江戸の人参熱

必要があって、江戸時代の人参熱について、人参の歴史のレファレンスをチェックする。 文献は、今村鞘『人参史』全七巻 (1934)、これは、思文閣から1971年に揃いでリプリントが出ている。

江戸時代の初期には、人参の薬効自体は知られていたが、人参を用いる医師は下手であるとまでいわれ、人気がある薬ではなかった。大道寺友山なる人物は、『落穂集追加』で、徳川二代将軍のころを振り返って、あのころは人参は一両につき白銀12,3匁くらいであったという。別の書物には、長崎では唐人が銀3匁くらいで売っていたとある。

五代綱吉から十代家治の頃にかけて、江戸時代の人参全盛期となる。これは、具体的には、寛文・延宝のころの数原通立という医者や林市之進という人物のPRによるものだが、その背景には、徳川吉宗の学問奨励策があった。医学界も、古方派の興隆をはじめ、革新とダイナミズムが導入された。本草学が勃興し、薬草・薬材についての知識が向上し、その栽培も幕府や各藩によって行われた。

こういった知的な背景とともに、経済的な状況も重要であった。経済力は向上し、庶民の生活が向上し、文化が普及して医薬思想が広がった。薬業者も増加した。人参売り下げ所(「人参座」)では買い手が前夜より行列を作って、順番をめぐって(だと思う)刃傷沙汰がおき、親の病気の人参代のために娘を遊里に身売りするという悲劇も生まれた。佐藤方定は『備急八薬新論』において、「親族の篤疾には、たとえ死んでも必ず人参を用いなければ、百年の遺憾とする」風潮が広まったと書いている。

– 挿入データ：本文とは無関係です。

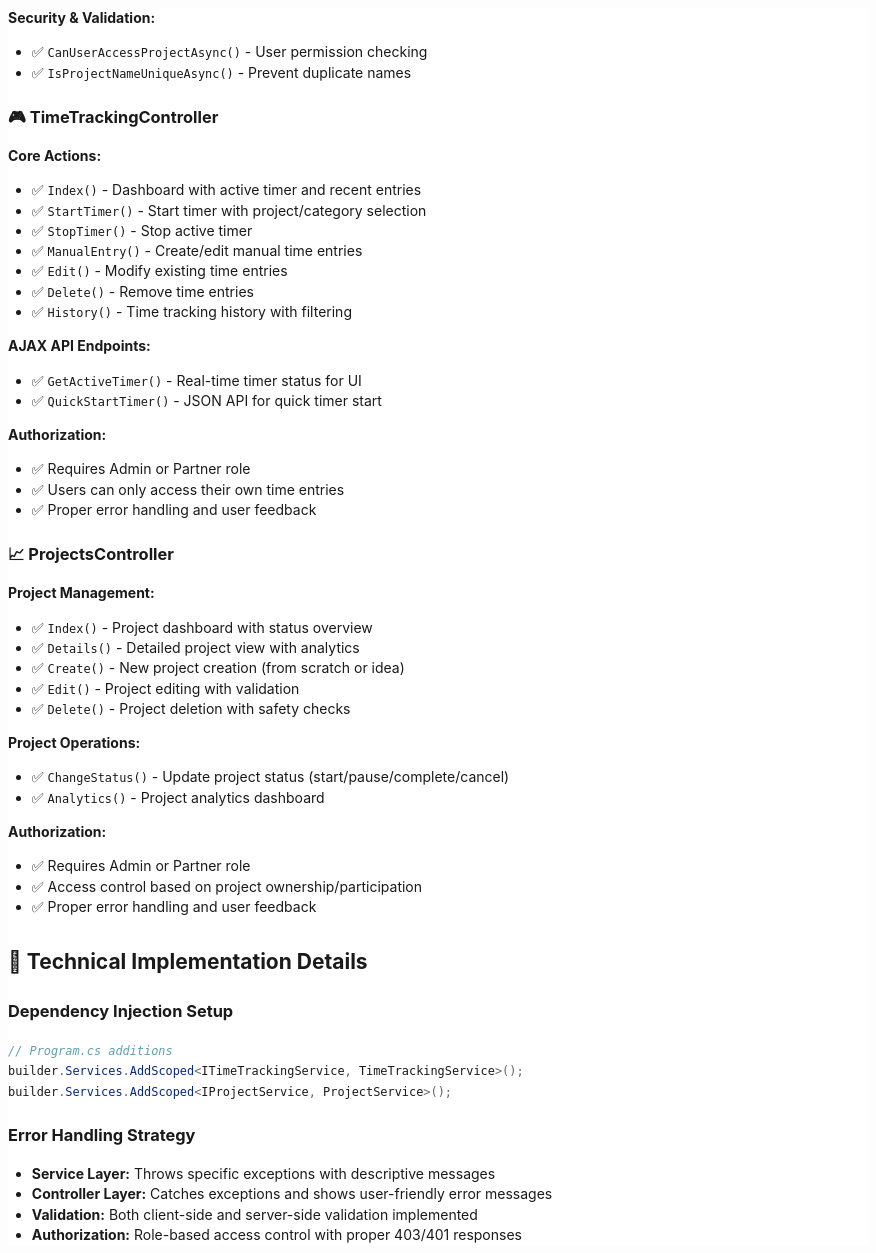 **Security & Validation:**
- ✅ `CanUserAccessProjectAsync()` - User permission checking
- ✅ `IsProjectNameUniqueAsync()` - Prevent duplicate names

### 🎮 TimeTrackingController 

**Core Actions:**
- ✅ `Index()` - Dashboard with active timer and recent entries
- ✅ `StartTimer()` - Start timer with project/category selection
- ✅ `StopTimer()` - Stop active timer
- ✅ `ManualEntry()` - Create/edit manual time entries
- ✅ `Edit()` - Modify existing time entries
- ✅ `Delete()` - Remove time entries
- ✅ `History()` - Time tracking history with filtering

**AJAX API Endpoints:**
- ✅ `GetActiveTimer()` - Real-time timer status for UI
- ✅ `QuickStartTimer()` - JSON API for quick timer start

**Authorization:**
- ✅ Requires Admin or Partner role
- ✅ Users can only access their own time entries
- ✅ Proper error handling and user feedback

### 📈 ProjectsController

**Project Management:**
- ✅ `Index()` - Project dashboard with status overview
- ✅ `Details()` - Detailed project view with analytics
- ✅ `Create()` - New project creation (from scratch or idea)
- ✅ `Edit()` - Project editing with validation
- ✅ `Delete()` - Project deletion with safety checks

**Project Operations:**
- ✅ `ChangeStatus()` - Update project status (start/pause/complete/cancel)
- ✅ `Analytics()` - Project analytics dashboard

**Authorization:**
- ✅ Requires Admin or Partner role
- ✅ Access control based on project ownership/participation
- ✅ Proper error handling and user feedback

## 🔧 Technical Implementation Details

### Dependency Injection Setup
```csharp
// Program.cs additions
builder.Services.AddScoped<ITimeTrackingService, TimeTrackingService>();
builder.Services.AddScoped<IProjectService, ProjectService>();
```

### Error Handling Strategy
- **Service Layer:** Throws specific exceptions with descriptive messages
- **Controller Layer:** Catches exceptions and shows user-friendly error messages
- **Validation:** Both client-side and server-side validation implemented
- **Authorization:** Role-based access control with proper 403/401 responses
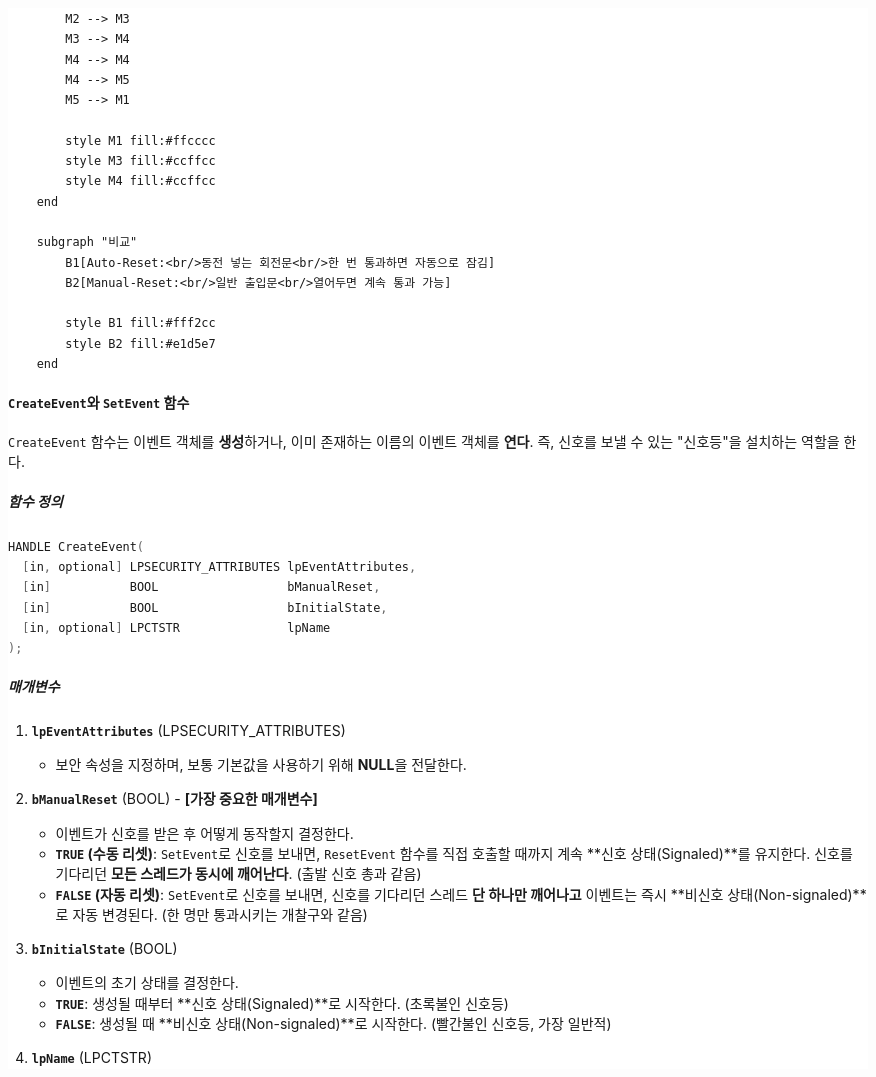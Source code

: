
 ```mermaid  
        M2 --> M3
        M3 --> M4
        M4 --> M4
        M4 --> M5
        M5 --> M1
        
        style M1 fill:#ffcccc
        style M3 fill:#ccffcc
        style M4 fill:#ccffcc
    end
    
    subgraph "비교"
        B1[Auto-Reset:<br/>동전 넣는 회전문<br/>한 번 통과하면 자동으로 잠김]
        B2[Manual-Reset:<br/>일반 출입문<br/>열어두면 계속 통과 가능]
        
        style B1 fill:#fff2cc
        style B2 fill:#e1d5e7
    end  
```
    
#### `CreateEvent`와 `SetEvent` 함수

`CreateEvent` 함수는 이벤트 객체를 **생성**하거나, 이미 존재하는 이름의 이벤트 객체를 **연다**. 즉, 신호를 보낼 수 있는 "신호등"을 설치하는 역할을 한다.

##### 함수 정의

```cpp
HANDLE CreateEvent(
  [in, optional] LPSECURITY_ATTRIBUTES lpEventAttributes,
  [in]           BOOL                  bManualReset,
  [in]           BOOL                  bInitialState,
  [in, optional] LPCTSTR               lpName
);
```

##### 매개변수
1.  **`lpEventAttributes`** (LPSECURITY\_ATTRIBUTES)

      * 보안 속성을 지정하며, 보통 기본값을 사용하기 위해 **NULL**을 전달한다.

2.  **`bManualReset`** (BOOL) - **[가장 중요한 매개변수]**

      * 이벤트가 신호를 받은 후 어떻게 동작할지 결정한다.
      * **`TRUE` (수동 리셋)**: `SetEvent`로 신호를 보내면, `ResetEvent` 함수를 직접 호출할 때까지 계속 **신호 상태(Signaled)**를 유지한다. 신호를 기다리던 **모든 스레드가 동시에 깨어난다**. (출발 신호 총과 같음)
      * **`FALSE` (자동 리셋)**: `SetEvent`로 신호를 보내면, 신호를 기다리던 스레드 **단 하나만 깨어나고** 이벤트는 즉시 **비신호 상태(Non-signaled)**로 자동 변경된다. (한 명만 통과시키는 개찰구와 같음)

3.  **`bInitialState`** (BOOL)

      * 이벤트의 초기 상태를 결정한다.
      * **`TRUE`**: 생성될 때부터 **신호 상태(Signaled)**로 시작한다. (초록불인 신호등)
      * **`FALSE`**: 생성될 때 **비신호 상태(Non-signaled)**로 시작한다. (빨간불인 신호등, 가장 일반적)

4.  **`lpName`** (LPCTSTR)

人参は他の薬材とともに調合して売られることもあった。人参がどれだけ入っているかで、その値段が変わってきた。実体が見えなくなってしまうと、これをごまかす不逞なやからも現れた。薬種商から人参を直接買うことも行われたが、薬種商にも不逞なやからはやっぱりいて、医者と結託して暴利をむさぼるものもいた。また、竹節人参やアメリカ人参といった、産地を偽装したものも現れた。(このときに、薬の品質管理の原型が現れたのではないだろうか?)